Как совместны — и до каких пор совместны? — утонченные стихи и грубая психея? Или Время опять вмешивается в мое писательство, и поздняя Юнна заслоняет раннюю? Нет, помню до сих пор ее ранние стихи и тогда же ее грубый, мужичий смех, ее погруженность в бытовой меркантилизм, в бабий вещизм — буржуазка, короче. А здесь и того хуже: когда Лена водила ее по Метрополитен-музею, а я возил на Лонг-Айленд, она искренне недоумевала и глядела не на картины и не на живые виды, а на нас. («Я дико застенчива», — сказала она, когда я, пожалев ее мочевой пузырь, буквально втолкнул ее в женскую уборную на пляже, а Жеку в аналогичной «застенчивой» ситуации убедил, сказав, что он повсюду тащит с собой стакан мочи.) Не в осуждение — кому я судья? — но в дневнике обнаружил эту замету о ее недоумении, которое, может, ничего и не значит — не мне решать. Пруст поначалу назвал свой великий антимемуарный роман «Против Сент-Бёва» — потому что Сент-Бёв шел к писателю через его био, а его био отгадывал по его книгам. Менее всего Прусту хотелось, чтобы в нем угадали монстра, коим он, несомненно, был («жесток с бесконечной чувствительностью» — его собственные слова), что не помешало ему написать лучший после Сервантеса и Достоевского роман.
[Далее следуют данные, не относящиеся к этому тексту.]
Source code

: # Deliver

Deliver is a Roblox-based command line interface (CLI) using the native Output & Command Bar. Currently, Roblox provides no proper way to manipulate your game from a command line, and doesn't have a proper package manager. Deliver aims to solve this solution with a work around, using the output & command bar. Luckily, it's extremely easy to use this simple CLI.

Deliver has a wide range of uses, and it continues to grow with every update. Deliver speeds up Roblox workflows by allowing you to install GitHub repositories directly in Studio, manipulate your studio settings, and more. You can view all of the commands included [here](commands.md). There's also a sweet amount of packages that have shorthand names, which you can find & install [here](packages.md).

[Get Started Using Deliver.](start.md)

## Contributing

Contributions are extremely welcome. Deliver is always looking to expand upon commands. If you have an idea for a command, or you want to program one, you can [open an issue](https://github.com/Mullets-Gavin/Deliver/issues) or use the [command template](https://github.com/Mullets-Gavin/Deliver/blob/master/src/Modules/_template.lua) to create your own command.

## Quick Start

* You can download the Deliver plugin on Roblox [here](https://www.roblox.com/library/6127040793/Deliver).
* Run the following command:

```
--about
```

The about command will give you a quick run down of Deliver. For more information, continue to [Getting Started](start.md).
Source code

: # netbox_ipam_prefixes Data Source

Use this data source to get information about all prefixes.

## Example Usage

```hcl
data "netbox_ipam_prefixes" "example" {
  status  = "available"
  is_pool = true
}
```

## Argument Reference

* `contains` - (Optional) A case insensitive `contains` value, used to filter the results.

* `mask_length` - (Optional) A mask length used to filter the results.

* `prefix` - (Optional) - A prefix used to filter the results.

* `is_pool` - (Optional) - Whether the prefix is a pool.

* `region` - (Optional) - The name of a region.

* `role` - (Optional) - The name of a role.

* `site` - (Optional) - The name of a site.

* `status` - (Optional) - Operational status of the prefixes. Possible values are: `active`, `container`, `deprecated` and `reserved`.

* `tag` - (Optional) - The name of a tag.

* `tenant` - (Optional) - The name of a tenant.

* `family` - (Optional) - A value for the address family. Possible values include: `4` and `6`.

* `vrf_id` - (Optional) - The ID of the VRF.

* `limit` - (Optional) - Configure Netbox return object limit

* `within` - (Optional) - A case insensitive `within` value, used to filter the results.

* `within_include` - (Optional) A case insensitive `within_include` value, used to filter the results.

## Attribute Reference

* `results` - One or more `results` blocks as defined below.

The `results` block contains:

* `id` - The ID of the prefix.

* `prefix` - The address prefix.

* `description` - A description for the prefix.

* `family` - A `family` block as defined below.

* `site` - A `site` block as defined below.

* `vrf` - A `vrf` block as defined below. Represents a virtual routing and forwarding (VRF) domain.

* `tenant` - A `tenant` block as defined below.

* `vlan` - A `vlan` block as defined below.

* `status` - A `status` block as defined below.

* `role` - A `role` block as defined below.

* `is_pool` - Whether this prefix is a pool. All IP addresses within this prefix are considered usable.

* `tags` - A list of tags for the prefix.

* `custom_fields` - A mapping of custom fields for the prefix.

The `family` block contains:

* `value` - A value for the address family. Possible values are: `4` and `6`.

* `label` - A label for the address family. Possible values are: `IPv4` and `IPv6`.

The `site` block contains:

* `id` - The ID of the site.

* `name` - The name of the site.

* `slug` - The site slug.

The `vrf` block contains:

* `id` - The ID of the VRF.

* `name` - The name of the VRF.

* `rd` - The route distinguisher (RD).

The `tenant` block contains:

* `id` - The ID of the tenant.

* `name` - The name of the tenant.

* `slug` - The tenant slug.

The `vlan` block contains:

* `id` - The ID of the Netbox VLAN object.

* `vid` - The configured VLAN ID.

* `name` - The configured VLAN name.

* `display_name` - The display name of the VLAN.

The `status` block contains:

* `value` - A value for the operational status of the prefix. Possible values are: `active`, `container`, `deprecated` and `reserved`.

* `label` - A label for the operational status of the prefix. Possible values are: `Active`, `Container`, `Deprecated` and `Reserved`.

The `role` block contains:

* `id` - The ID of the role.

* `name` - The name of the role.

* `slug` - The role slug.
Я — не Сент-Бёв, хотя подглядел монструозность во многих живых тогда авторах, включая самого себя, но моя монструозность оттого, что я — скорпион. Не по рождению — во все эти знаки зодиака у меня никакой веры, но по художественному заданию самому себе. Да, литературы ради готов на что угодно, ставя ее превыше всего, включая такую эфемерность, как дружба и даже любовь. А коли скорпион, то и спрос с меня невелик.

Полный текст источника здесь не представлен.